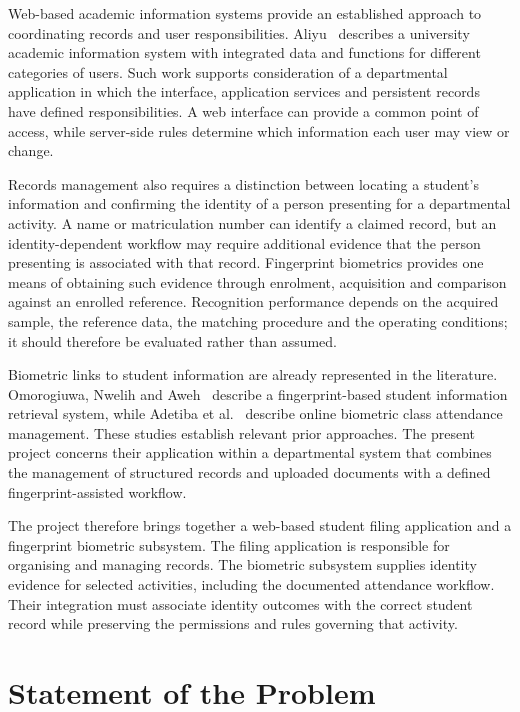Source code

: Web-based academic information systems provide an established approach to coordinating records and user responsibilities. Aliyu~\cite[pp. 2-3, 20-26]{aliyu2015} describes a university academic information system with integrated data and functions for different categories of users. Such work supports consideration of a departmental application in which the interface, application services and persistent records have defined responsibilities. A web interface can provide a common point of access, while server-side rules determine which information each user may view or change.

Records management also requires a distinction between locating a student's information and confirming the identity of a person presenting for a departmental activity. A name or matriculation number can identify a claimed record, but an identity-dependent workflow may require additional evidence that the person presenting is associated with that record. Fingerprint biometrics provides one means of obtaining such evidence through enrolment, acquisition and comparison against an enrolled reference. Recognition performance depends on the acquired sample, the reference data, the matching procedure and the operating conditions; it should therefore be evaluated rather than assumed.

Biometric links to student information are already represented in the literature. Omorogiuwa, Nwelih and Aweh~\cite{omorogiuwa2023} describe a fingerprint-based student information retrieval system, while Adetiba et al.~\cite{adetiba2013} describe online biometric class attendance management. These studies establish relevant prior approaches. The present project concerns their application within a departmental system that combines the management of structured records and uploaded documents with a defined fingerprint-assisted workflow.

The project therefore brings together a web-based student filing application and a fingerprint biometric subsystem. The filing application is responsible for organising and managing records. The biometric subsystem supplies identity evidence for selected activities, including the documented attendance workflow. Their integration must associate identity outcomes with the correct student record while preserving the permissions and rules governing that activity.

\section{Statement of the Problem}\label{sec:1-2}

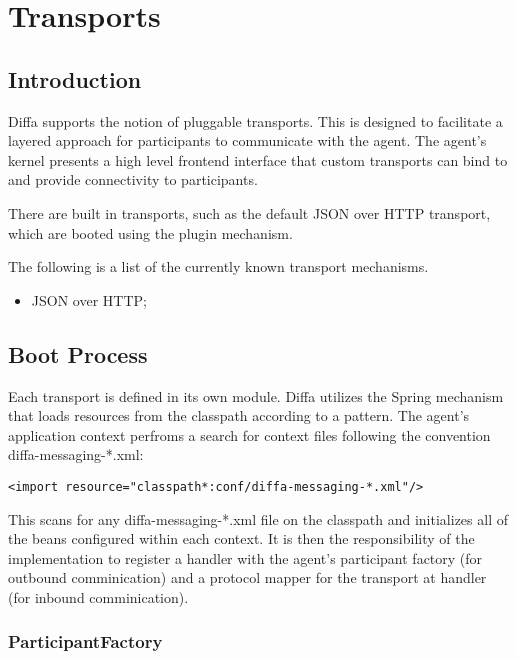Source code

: \chapter{Transports}

\section{Introduction}

Diffa supports the notion of pluggable transports. This is designed to facilitate a layered approach for participants to communicate with the agent. The agent's kernel presents a high level frontend interface that custom transports can bind to and provide connectivity to participants.

There are built in transports, such as the default JSON over HTTP transport, which are booted using the plugin mechanism.

The following is a list of the currently known transport mechanisms.

\begin{itemize}
	\item JSON over HTTP;
\end{itemize}

\section{Boot Process}

Each transport is defined in its own module. Diffa utilizes the Spring mechanism that loads resources from the classpath according to a pattern. The agent's application context perfroms a search for context files following the convention diffa-messaging-*.xml:

\begin{lstlisting}
<import resource="classpath*:conf/diffa-messaging-*.xml"/>
\end{lstlisting}

This scans for any diffa-messaging-*.xml file on the classpath and initializes all of the beans configured within each context. It is then the responsibility of the implementation to register a handler with the agent's participant factory (for outbound comminication) and a protocol mapper for the transport at handler (for inbound comminication).

\subsection{ParticipantFactory}

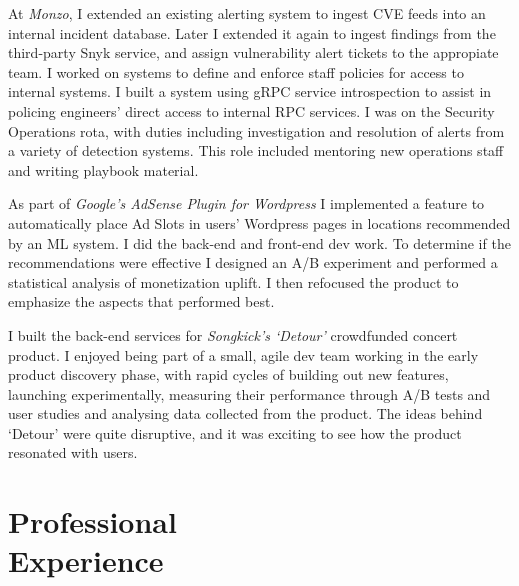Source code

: \documentclass[line]{resume}
\begin{document}
\begin{resume}
    At \textsl{Monzo}, I extended an existing alerting system to ingest CVE feeds into an internal incident database.
    Later I extended it again to ingest findings from the third-party Snyk service, and assign vulnerability alert tickets
    to the appropiate team. I worked on systems to define and enforce staff policies for access to internal systems. I
    built a system using gRPC service introspection to assist in policing engineers' direct access to internal RPC
    services.  I was on the Security Operations rota, with duties including investigation and resolution of alerts
    from a variety of detection systems.  This role included mentoring new operations staff and writing playbook
    material.

    As part of \textsl{Google's AdSense Plugin for Wordpress} I implemented a feature to automatically place Ad Slots
    in users' Wordpress pages in locations recommended by an ML system. I did the back-end and front-end dev work.  To
    determine if the recommendations were effective I designed an A/B experiment and performed a statistical analysis
    of monetization uplift.  I then refocused the product to emphasize the aspects that performed best.

    I built the back-end services for \textsl{Songkick's `Detour'} crowdfunded concert product. I enjoyed
    being part of a small, agile dev team working in the early product discovery phase, with rapid cycles of building
    out new features, launching experimentally, measuring their performance through A/B tests and user studies and
    analysing data collected from the product. The ideas behind `Detour' were quite disruptive, and it was exciting to
    see how the product resonated with users.

    \pagebreak

    \section{\mysidestyle Professional\\Experience}


\end{resume}
\end{document}

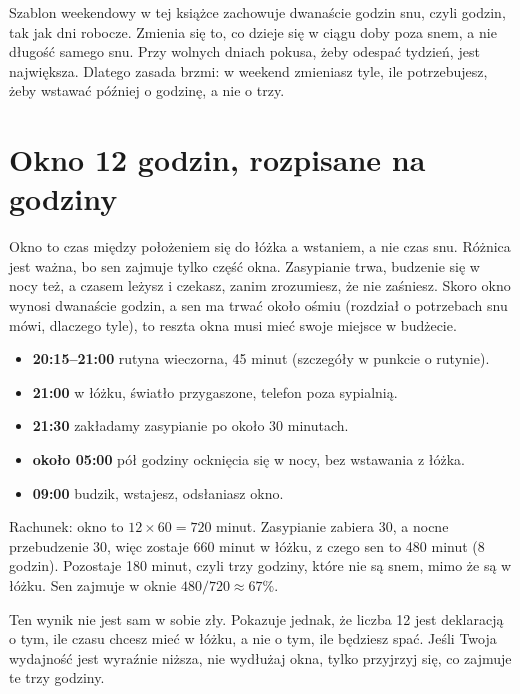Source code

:Szablon weekendowy w tej książce zachowuje dwanaście godzin snu, czyli  godzin, tak jak dni robocze. Zmienia się to, co dzieje się w ciągu doby poza snem, a nie długość samego snu. Przy wolnych dniach pokusa, żeby \glqq{}odespać\grqq{} tydzień, jest największa. Dlatego zasada brzmi: w weekend zmieniasz tyle, ile potrzebujesz, żeby wstawać później o godzinę, a nie o trzy.

\section{Okno 12 godzin, rozpisane na godziny}

Okno to czas między położeniem się do łóżka a wstaniem, a nie czas snu. Różnica jest ważna, bo sen zajmuje tylko część okna. Zasypianie trwa, budzenie się w nocy też, a czasem leżysz i czekasz, zanim zrozumiesz, że nie zaśniesz. Skoro okno wynosi dwanaście godzin, a sen ma trwać około ośmiu (rozdział o potrzebach snu mówi, dlaczego tyle), to reszta okna musi mieć swoje miejsce w budżecie.

\begin{przyklad}
\begin{itemize}
\item \textbf{20:15--21:00} rutyna wieczorna, 45 minut (szczegóły w punkcie o rutynie).
\item \textbf{21:00} w łóżku, światło przygaszone, telefon poza sypialnią.
\item \textbf{21:30} zakładamy zasypianie po około 30 minutach. 
\item \textbf{około 05:00} pół godziny ocknięcia się w nocy, bez wstawania z łóżka.
\item \textbf{09:00} budzik, wstajesz, odsłaniasz okno.
\end{itemize}
Rachunek: okno to $12 \times 60 = 720$ minut. Zasypianie zabiera 30, a nocne przebudzenie 30, więc zostaje 660 minut w łóżku, z czego sen to 480 minut (8 godzin). Pozostaje 180 minut, czyli trzy godziny, które nie są snem, mimo że są w łóżku. Sen zajmuje w oknie $480/720 \approx 67\%$.
\end{przyklad}

Ten wynik nie jest sam w sobie zły. Pokazuje jednak, że liczba 12 jest deklaracją o tym, ile czasu chcesz mieć w łóżku, a nie o tym, ile będziesz spać.  Jeśli Twoja wydajność jest wyraźnie niższa, nie wydłużaj okna, tylko przyjrzyj się, co zajmuje te trzy godziny.

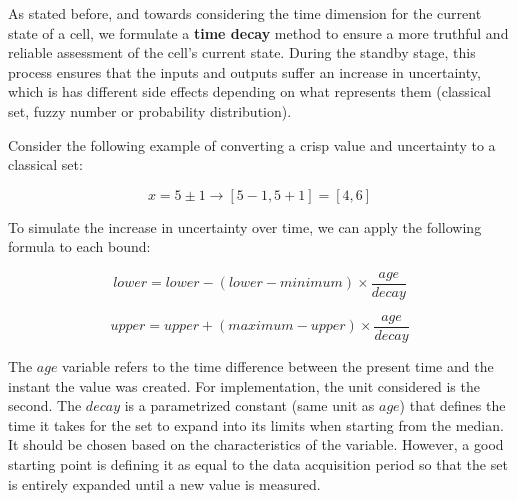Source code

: As stated before, and towards considering the time dimension for the current state of a cell, we formulate a \textbf{time decay} method to ensure a more truthful and reliable assessment of the cell's current state. During the standby stage, this process ensures that the inputs and outputs suffer an increase in uncertainty, which is has different side effects depending on what represents them (classical set, fuzzy number or probability distribution).

Consider the following example of converting a crisp value and uncertainty to a classical set:

$$x = 5 \pm 1 \rightarrow [5-1, 5+1] = [4, 6]$$

To simulate the increase in uncertainty over time, we can apply the following formula to each bound:

\begin{equation}
lower = lower - (lower - minimum) \times \frac{age}{decay}
\end{equation}

\begin{equation}
upper = upper + (maximum - upper) \times \frac{age}{decay}
\end{equation}

The $age$ variable refers to the time difference between the present time and the instant the value was created. For implementation, the unit considered is the second. The $decay$ is a parametrized constant (same unit as $age$) that defines the time it takes for the set to expand into its limits when starting from the median. It should be chosen based on the characteristics of the variable. However, a good starting point is defining it as equal to the data acquisition period so that the set is entirely expanded until a new value is measured.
-.-.-
§ **Task item**
Which lines in the listing have the string "built"? Pick them out and copy them.

§ **Written response**
There are built in transports, such as the default JSON over HTTP transport, which are booted using the plugin mechanism.
    built a system using gRPC service introspection to assist in policing engineers' direct access to internal RPC
    I built the back-end services for \textsl{Songkick's `Detour'} crowdfunded concert product. I enjoyed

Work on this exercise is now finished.